The Markov Chain Monte Carlo samples for γ based on the Metropolis - Hastings algorithm implemented in the mcmc_ridge() function are strongly correlated, even though the acceptance rate of the proposed values is reasonable:

## [1] 0.408

This value of roughly 41% indicates that the variance of the proposal distribution is chosen appropriately.

Graphical Analysis

The building blocks for monitoring the convergence of the posterior chains as well as the autocorrelations are the functions diagnostic_plots() for a single Markov Chain and mult_plot() for combining multiple chains.

A quick overview can be gained by collecting the corresponding trace plots for all posterior coefficients.

mult_plot(fit, type = "trace", free_scale = TRUE, latex = TRUE)

The trace plots for the β coefficients indicate convergence and confirm the stable posterior estimates from the previous section.

The prior variance parameters τ2 and ξ2 are strictly positive and thus more adequately displayed on the logarithmic scale:

samples <- fit$mcmc_ridge$sampling_matrices
  samples = list(samples$location_prior, samples$scale_prior),
  type = "both", log = TRUE, latex = TRUE

Just like the β samples, these are drawn from closed form full conditional distributions.

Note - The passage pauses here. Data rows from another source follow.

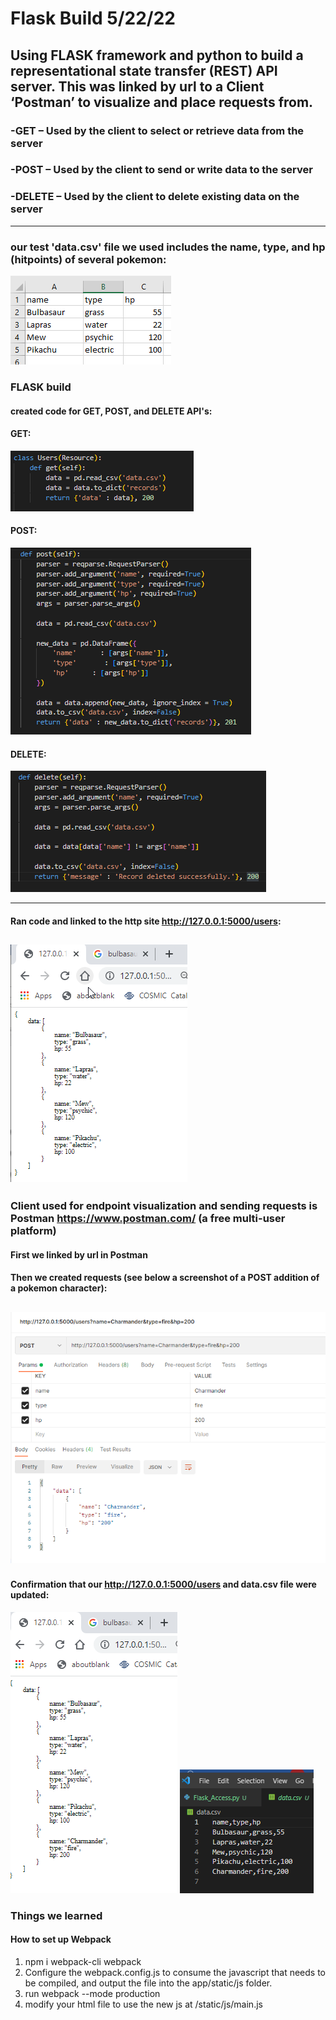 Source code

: # Flask Build 5/22/22
## Using FLASK framework and python to build a representational state transfer (REST) API server. This was linked by url to a Client ‘Postman’ to visualize and place requests from.
### -GET – Used by the client to select or retrieve data from the server
### -POST – Used by the client to send or write data to the server
### -DELETE – Used by the client to delete existing data on the server
-----------------------------------------------------------------------------------------------------------------------------------------
### our test 'data.csv' file we used includes the name, type, and hp (hitpoints) of several pokemon:
![](https://github.com/cosmicdreams/final_project_group1/blob/Beetleee/flask/Resources/Plot0.png)

### FLASK build
#### created code for GET, POST, and DELETE API's:
#### GET:
![](https://github.com/cosmicdreams/final_project_group1/blob/Beetleee/flask/Resources/Plot2.png)
#### POST:
![](https://github.com/cosmicdreams/final_project_group1/blob/Beetleee/flask/Resources/Plot3.png)
#### DELETE:
![](https://github.com/cosmicdreams/final_project_group1/blob/Beetleee/flask/Resources/Plot11.png)

--------------------------------------------------------------------------------------------------------------------------------
#### Ran code and linked to the http site http://127.0.0.1:5000/users: 
![](https://github.com/cosmicdreams/final_project_group1/blob/Beetleee/flask/Resources/Plot1.png)
-----------------------------------------------------------------------------------------------------------------------------------
### Client used for endpoint visualization and sending requests is Postman https://www.postman.com/ (a free multi-user platform)
#### First we linked by url in Postman
#### Then we created requests (see below a screenshot of a POST addition of a pokemon character):
![](https://github.com/cosmicdreams/final_project_group1/blob/Beetleee/flask/Resources/Plot5.png)
---------------------------------------------------------------------------------------------------------------------------
#### Confirmation that our  http://127.0.0.1:5000/users and data.csv file were updated:
![](https://github.com/cosmicdreams/final_project_group1/blob/Beetleee/flask/Resources/Plot6.png)
![](https://github.com/cosmicdreams/final_project_group1/blob/Beetleee/flask/Resources/Plot7.png)


### Things we learned

#### How to set up Webpack
1. npm i webpack-cli webpack
2. Configure the webpack.config.js to consume the javascript that needs to be compiled, and output the file into the app/static/js folder.
3. run webpack --mode production
4. modify your html file to use the new js at /static/js/main.js




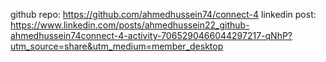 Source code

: github repo: https://github.com/ahmedhussein74/connect-4
linkedin post: https://www.linkedin.com/posts/ahmedhussein22_github-ahmedhussein74connect-4-activity-7065290466044297217-qNhP?utm_source=share&utm_medium=member_desktop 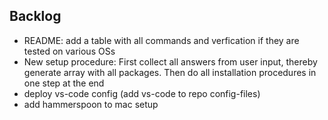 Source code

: ## Backlog
- README: add a table with all commands and verfication if they are tested on various OSs
- New setup procedure: First collect all answers from user input, thereby generate array with all packages. Then do all installation procedures in one step at the end
- deploy vs-code config (add vs-code to repo config-files)
- add hammerspoon to mac setup
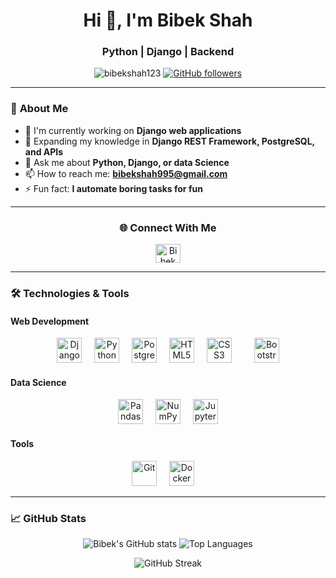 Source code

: <h1 align="center">Hi 👋, I'm Bibek Shah</h1>
<h3 align="center">Python | Django | Backend</h3>

<p align="center"> 
  <img src="https://komarev.com/ghpvc/?username=bibekshah123&label=Profile%20views&color=0e75b6&style=flat" alt="bibekshah123" /> 
  <a href="https://github.com/bibekshah123?tab=followers">
    <img alt="GitHub followers" src="https://img.shields.io/github/followers/bibekshah123?color=green&logo=github">
  </a>
</p>

---

### 🚀 **About Me**

- 🔭 I'm currently working on **Django web applications**
- 🌱 Expanding my knowledge in **Django REST Framework, PostgreSQL, and APIs**
- 💬 Ask me about **Python, Django, or data Science**
- 📫 How to reach me: **bibekshah995@gmail.com**
- ⚡ Fun fact: **I automate boring tasks for fun**

---

<h3 align="center">🌐 Connect With Me</h3>
<p align="center">
  <a href="https://www.linkedin.com/in/bibekshah1234/" target="_blank">
    <img align="center" src="https://raw.githubusercontent.com/rahuldkjain/github-profile-readme-generator/master/src/images/icons/Social/linked-in-alt.svg" alt="Bibek Shah LinkedIn" height="30" width="40" />
  </a>
</p>

---

### 🛠️ **Technologies & Tools**

#### Web Development
<div align="center">
  <img src="https://cdn.jsdelivr.net/gh/devicons/devicon/icons/django/django-plain.svg" height="40" alt="Django" title="Django" />
  <img width="12" />
  <img src="https://cdn.jsdelivr.net/gh/devicons/devicon/icons/python/python-original.svg" height="40" alt="Python" title="Python" />
  <img width="12" />
  <img src="https://cdn.jsdelivr.net/gh/devicons/devicon/icons/postgresql/postgresql-original.svg" height="40" alt="PostgreSQL" title="PostgreSQL" />
  <img width="12" />
  <img src="https://cdn.jsdelivr.net/gh/devicons/devicon/icons/html5/html5-original.svg" height="40" alt="HTML5" title="HTML5" />
  <img width="12" />
  <img src="https://cdn.jsdelivr.net/gh/devicons/devicon/icons/css3/css3-original.svg" height="40" alt="CSS3" title="CSS3" />
  <img width="12" />
  <img width="12" />
  <img src="https://cdn.jsdelivr.net/gh/devicons/devicon/icons/bootstrap/bootstrap-original.svg" height="40" alt="Bootstrap" title="Bootstrap" />
</div>

#### Data Science
<div align="center">
  <img src="https://cdn.jsdelivr.net/gh/devicons/devicon/icons/pandas/pandas-original.svg" height="40" alt="Pandas" title="Pandas" />
  <img width="12" />
  <img src="https://cdn.jsdelivr.net/gh/devicons/devicon/icons/numpy/numpy-original.svg" height="40" alt="NumPy" title="NumPy" />
  <img width="12" />
  <img src="https://cdn.jsdelivr.net/gh/devicons/devicon/icons/jupyter/jupyter-original.svg" height="40" alt="Jupyter" title="Jupyter" />
</div>

#### Tools
<div align="center">
  <img src="https://cdn.jsdelivr.net/gh/devicons/devicon/icons/git/git-original.svg" height="40" alt="Git" title="Git" />
  <img width="12" />
  <img src="https://cdn.jsdelivr.net/gh/devicons/devicon/icons/docker/docker-original.svg" height="40" alt="Docker" title="Docker" />
  <img width="12" />
</div>

---

### 📈 **GitHub Stats**

<p align="center">
  <img src="https://github-readme-stats.vercel.app/api?username=bibekshah123&show_icons=true&theme=radical" alt="Bibek's GitHub stats" />
  <img src="https://github-readme-stats.vercel.app/api/top-langs/?username=bibekshah123&layout=compact&theme=radical" alt="Top Languages" />
</p>

<p align="center">
  <img src="https://github-readme-streak-stats.herokuapp.com/?user=bibekshah123&theme=radical" alt="GitHub Streak" />
</p>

Finally, we focus on the samples for the scale parameter γ. Here, the trace plots do not indicate convergence to the posterior distribution. Thus, we increase the number of simulations to 10000, which also allows the inclusion of a Burn - In Phase as well as a thinning factor while still maintaining a sufficient sample size to estimate posterior quantities:

fit <- fit %>%
  mcmc_ridge(num_sim = 10000)

We drop the first 1000 samples for γ2 and show the three most common diagnostic plots for the thinned sample:

samples <- fit$mcmc_ridge$sampling_matrices

samples$scale[, 3, drop = FALSE] %>%
  burnin(num_burn = 1000) %>%
  thinning(freq = 30) %>%
  diagnostic_plots(lag_max = 30, latex = TRUE)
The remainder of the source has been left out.